Le pregunto si sigue yendo a comprar,
si ha desembalado la caja de la última mudanza
que aún sigue en el trastero (p. 25).
Como decía el escritor austríaco Rainer Maria Rilke, «La única patria que tiene el hombre es su infancia». Y es que Cristina Angélica, a lo largo de su corta vida y desde su más tierna niñez, se ha mudado hasta en diez ocasiones, llamativa y cruda circunstancia que, cómo no, la ha marcado tanto vital como poéticamente para colmar su escritura de diversos desalojos. Es, así, el primero de los desalojos con los que nos topamos en la lectura de su poemario el de la incomprensión —a partir de ese autoconocimiento antes mencionado—, pues la poeta pugna por comunicar su dolor al resto del mundo tras descubrirlo oculto entre sus emociones y nombrarlo y, al mismo tiempo, pugna por comunicarse consigo misma y con su entorno familiar, el cual ella no acaba de entender, ni acaba este de entenderla a pesar del amor que lo recubre. Este motivo brota, de repente, en medio de una cena de Navidad en la que se reúne únicamente, como cada año, la familia nuclear, y se traduce, en fin, en los siguientes versos introductorios:
Han pasado los años y no comprendo por qué somos familia numerosa
si más allá de estos apellidos no hay nadie esperándonos (p. 26),
los cuales, por cierto, van a culminar enseguida en una cadena de preguntas retóricas —figura recurrente y determinante en el desarrollo del poemario para ajustar cuentas con su yo interior—, punzadas todas ellas por la melancolía y por el dolor:
Nunca supe por qué no conocí el nombre de mis abuelos,
por qué cuando todos se reúnen, cuando las calles se llenan de luces,
hay turrones en los supermercados y algunos reciben carbón, por qué en mi cumpleaños,
solo ponemos cinco cubiertos (p. 26).
El segundo de los desalojos, en cambio, habría de ser la desazón ante la imposibilidad de poseer una vivienda, el cual se localiza explícitamente, por ejemplo, en el poema «Burbuja inmobiliaria». Este desalojo actúa, de algún modo, como tema nuclear y, a la luz de los versos que lo vertebran, deben extraerse dos conclusiones nada desdeñables: por un lado, entroncando con lo expuesto a priori, que no hay herencia alguna que recibir porque no hay más familia que la que va de casa en casa, transitando, ni más horizonte que el de sus cíclicas mudanzas; por otro lado, que esa familia ha sido una de las víctimas de la crisis que, desde 2008, ha azotado cruentamente a España y ha impedido el acceso a la vivienda a tantas y tantas personas.
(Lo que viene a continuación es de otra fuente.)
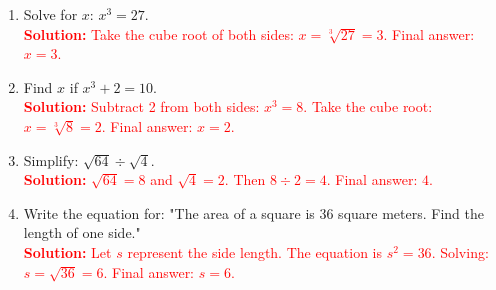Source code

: \documentclass[10pt]{article}
\begin{document}
\begin{tcolorbox}[colframe=black!60, colback=white, 
coltitle=black, colbacktitle=black!15, fonttitle=\bfseries\Large, 
title=Exercises, halign title=center, left=10pt, right=10pt, top=10pt, bottom=60pt]
\begin{enumerate}[itemsep=3em]
    \item Solve for \(x\): \( x^3 = 27 \).\\
    \textcolor{red}{\textbf{Solution:} Take the cube root of both sides: \(x = \sqrt[3]{27} = 3\). Final answer: \(x = 3\).}

    \item Find \(x\) if \(x^3 + 2 = 10\).\\
    \textcolor{red}{\textbf{Solution:} Subtract 2 from both sides: \(x^3 = 8\). Take the cube root: \(x = \sqrt[3]{8} = 2\). Final answer: \(x = 2\).}

    \item Simplify: \( \sqrt{64} \div \sqrt{4} \).\\
    \textcolor{red}{\textbf{Solution:} \( \sqrt{64} = 8\) and \( \sqrt{4} = 2\). Then \(8 \div 2 = 4\). Final answer: \(4\).}

    \item Write the equation for: "The area of a square is 36 square meters. Find the length of one side."\\
    \textcolor{red}{\textbf{Solution:} Let \(s\) represent the side length. The equation is \(s^2 = 36\). Solving: \(s = \sqrt{36} = 6\). Final answer: \(s = 6\).}
\end{enumerate}
\end{tcolorbox}

\vspace{1em}
\end{document}
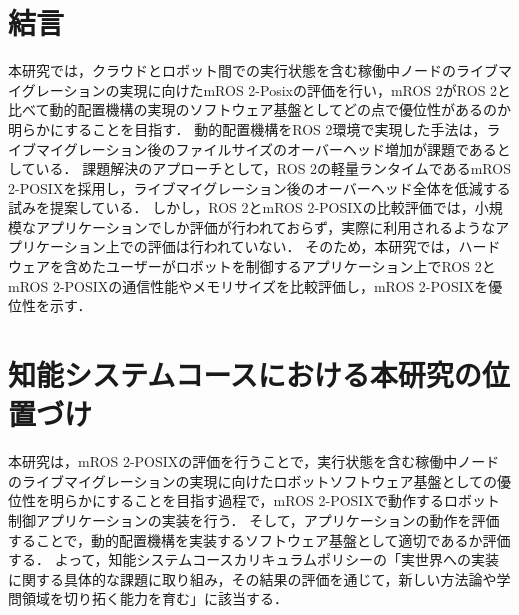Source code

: \documentclass[11pt]{ujarticle}
\begin{document}
\section{結言}
本研究では，クラウドとロボット間での実行状態を含む稼働中ノードのライブマイグレーションの実現に向けたmROS 2-Posixの評価を行い，mROS 2がROS 2と比べて動的配置機構の実現のソフトウェア基盤としてどの点で優位性があるのか明らかにすることを目指す．
動的配置機構をROS 2環境で実現した手法は，ライブマイグレーション後のファイルサイズのオーバーヘッド増加が課題であるとしている．
課題解決のアプローチとして，ROS 2の軽量ランタイムであるmROS 2-POSIXを採用し，ライブマイグレーション後のオーバーヘッド全体を低減する試みを提案している．
しかし，ROS 2とmROS 2-POSIXの比較評価では，小規模なアプリケーションでしか評価が行われておらず，実際に利用されるようなアプリケーション上での評価は行われていない．
そのため，本研究では，ハードウェアを含めたユーザーがロボットを制御するアプリケーション上でROS 2とmROS 2-POSIXの通信性能やメモリサイズを比較評価し，mROS 2-POSIXを優位性を示す．

\section{知能システムコースにおける本研究の位置づけ}
本研究は，mROS 2-POSIXの評価を行うことで，実行状態を含む稼働中ノードのライブマイグレーションの実現に向けたロボットソフトウェア基盤としての優位性を明らかにすることを目指す過程で，mROS 2-POSIXで動作するロボット制御アプリケーションの実装を行う．
そして，アプリケーションの動作を評価することで，動的配置機構を実装するソフトウェア基盤として適切であるか評価する．
よって，知能システムコースカリキュラムポリシーの「実世界への実装に関する具体的な課題に取り組み，その結果の評価を通じて，新しい方法論や学問領域を切り拓く能力を育む」に該当する．
\end{document}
Cristina Angélica, haciendo gala, por consiguiente, de ser, en esencia, ella y sus circunstancias, se inquiere en «Propietarios»:
Me pregunto lo que supone tener una casa propia, heredada o comprada, pero propia.
Una casa que nunca has visto vacía,
llena de cuadros y algún que otro álbum monótono
en donde las fotos no varían de escenario (p. 28).
Por otra parte, la busca desesperada de la identidad propia se presenta como el tercero de los desalojos, ya que la autora vino a nacer en un país con el que no se identifica en absoluto y, sin embargo, habita en un país que ha tardado demasiado tiempo en identificarla porque, hasta los dieciocho años, no consiguió tener siquiera un DNI en su cartera. Al margen de la anécdota biográfica —trasunto, en realidad, casi morboso—, que la lleva a fantasear con la idea de una escuela donde enseñen a renovar el DNI, resulta mucho más interesante detenerse unos instantes, empero, en su reflexión sobre qué es la identidad, esto es, desde su punto de vista, una mera convención, un falso acuerdo, un ficticio constructo social:
La identidad como una máscara de pestañas, un antiojeras,
una serie de nombres y apellidos, un lugar de nacimiento.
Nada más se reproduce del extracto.